• Exercise instructions: Line by line, output the material without altering anything.
---- Materials provided
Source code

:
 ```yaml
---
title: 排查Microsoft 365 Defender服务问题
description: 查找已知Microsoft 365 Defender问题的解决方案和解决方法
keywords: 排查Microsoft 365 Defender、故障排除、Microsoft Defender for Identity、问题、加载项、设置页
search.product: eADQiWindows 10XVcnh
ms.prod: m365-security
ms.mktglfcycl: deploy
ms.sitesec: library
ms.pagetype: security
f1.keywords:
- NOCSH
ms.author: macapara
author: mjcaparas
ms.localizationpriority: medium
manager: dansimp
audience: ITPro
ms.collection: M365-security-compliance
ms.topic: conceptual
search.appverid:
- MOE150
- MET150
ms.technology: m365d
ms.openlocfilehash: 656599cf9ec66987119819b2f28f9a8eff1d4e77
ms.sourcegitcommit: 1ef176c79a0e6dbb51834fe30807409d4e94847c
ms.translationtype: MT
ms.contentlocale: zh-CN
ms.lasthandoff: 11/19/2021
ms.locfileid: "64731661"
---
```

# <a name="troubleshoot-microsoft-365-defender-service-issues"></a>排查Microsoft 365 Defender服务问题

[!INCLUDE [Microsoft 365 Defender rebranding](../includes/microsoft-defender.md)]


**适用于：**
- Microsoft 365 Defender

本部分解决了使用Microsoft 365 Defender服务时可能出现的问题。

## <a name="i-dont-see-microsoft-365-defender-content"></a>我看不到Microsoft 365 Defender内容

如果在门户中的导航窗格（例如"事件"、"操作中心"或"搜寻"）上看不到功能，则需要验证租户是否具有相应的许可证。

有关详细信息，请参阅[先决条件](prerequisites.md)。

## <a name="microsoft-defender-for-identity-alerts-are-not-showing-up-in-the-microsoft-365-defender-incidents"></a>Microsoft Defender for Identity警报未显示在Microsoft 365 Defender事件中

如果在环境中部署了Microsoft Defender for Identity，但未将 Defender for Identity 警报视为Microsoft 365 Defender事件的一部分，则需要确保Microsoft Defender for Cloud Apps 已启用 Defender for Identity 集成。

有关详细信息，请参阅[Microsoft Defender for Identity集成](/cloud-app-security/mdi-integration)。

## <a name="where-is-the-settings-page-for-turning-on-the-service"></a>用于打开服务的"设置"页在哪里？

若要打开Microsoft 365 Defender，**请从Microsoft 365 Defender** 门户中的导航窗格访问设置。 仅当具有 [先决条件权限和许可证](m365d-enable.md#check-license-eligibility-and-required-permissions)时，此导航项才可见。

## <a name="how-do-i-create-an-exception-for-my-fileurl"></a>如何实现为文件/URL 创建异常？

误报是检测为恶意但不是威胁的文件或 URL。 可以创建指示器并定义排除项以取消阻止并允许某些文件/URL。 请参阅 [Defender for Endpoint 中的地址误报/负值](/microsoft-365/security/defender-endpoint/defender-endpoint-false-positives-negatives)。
--------
• Exercise result:
Source code

:
 ```yaml
---
title: 排查Microsoft 365 Defender服务问题
description: 查找已知Microsoft 365 Defender问题的解决方案和解决方法
keywords: 排查Microsoft 365 Defender、故障排除、Microsoft Defender for Identity、问题、加载项、设置页
search.product: eADQiWindows 10XVcnh
ms.prod: m365-security
ms.mktglfcycl: deploy
ms.sitesec: library
ms.pagetype: security
f1.keywords:
- NOCSH
ms.author: macapara
author: mjcaparas
ms.localizationpriority: medium
manager: dansimp
audience: ITPro
ms.collection: M365-security-compliance
ms.topic: conceptual
search.appverid:
- MOE150
- MET150
ms.technology: m365d
ms.openlocfilehash: 656599cf9ec66987119819b2f28f9a8eff1d4e77
ms.sourcegitcommit: 1ef176c79a0e6dbb51834fe30807409d4e94847c
ms.translationtype: MT
ms.contentlocale: zh-CN
ms.lasthandoff: 11/19/2021
ms.locfileid: "64731661"
---
```

# <a name="troubleshoot-microsoft-365-defender-service-issues"></a>排查Microsoft 365 Defender服务问题

[!INCLUDE [Microsoft 365 Defender rebranding](../includes/microsoft-defender.md)]


**适用于：**
- Microsoft 365 Defender

本部分解决了使用Microsoft 365 Defender服务时可能出现的问题。

## <a name="i-dont-see-microsoft-365-defender-content"></a>我看不到Microsoft 365 Defender内容

如果在门户中的导航窗格（例如"事件"、"操作中心"或"搜寻"）上看不到功能，则需要验证租户是否具有相应的许可证。

有关详细信息，请参阅[先决条件](prerequisites.md)。

## <a name="microsoft-defender-for-identity-alerts-are-not-showing-up-in-the-microsoft-365-defender-incidents"></a>Microsoft Defender for Identity警报未显示在Microsoft 365 Defender事件中

如果在环境中部署了Microsoft Defender for Identity，但未将 Defender for Identity 警报视为Microsoft 365 Defender事件的一部分，则需要确保Microsoft Defender for Cloud Apps 已启用 Defender for Identity 集成。

有关详细信息，请参阅[Microsoft Defender for Identity集成](/cloud-app-security/mdi-integration)。

## <a name="where-is-the-settings-page-for-turning-on-the-service"></a>用于打开服务的"设置"页在哪里？

若要打开Microsoft 365 Defender，**请从Microsoft 365 Defender** 门户中的导航窗格访问设置。 仅当具有 [先决条件权限和许可证](m365d-enable.md#check-license-eligibility-and-required-permissions)时，此导航项才可见。

## <a name="how-do-i-create-an-exception-for-my-fileurl"></a>如何实现为文件/URL 创建异常？

误报是检测为恶意但不是威胁的文件或 URL。 可以创建指示器并定义排除项以取消阻止并允许某些文件/URL。 请参阅 [Defender for Endpoint 中的地址误报/负值](/microsoft-365/security/defender-endpoint/defender-endpoint-false-positives-negatives)。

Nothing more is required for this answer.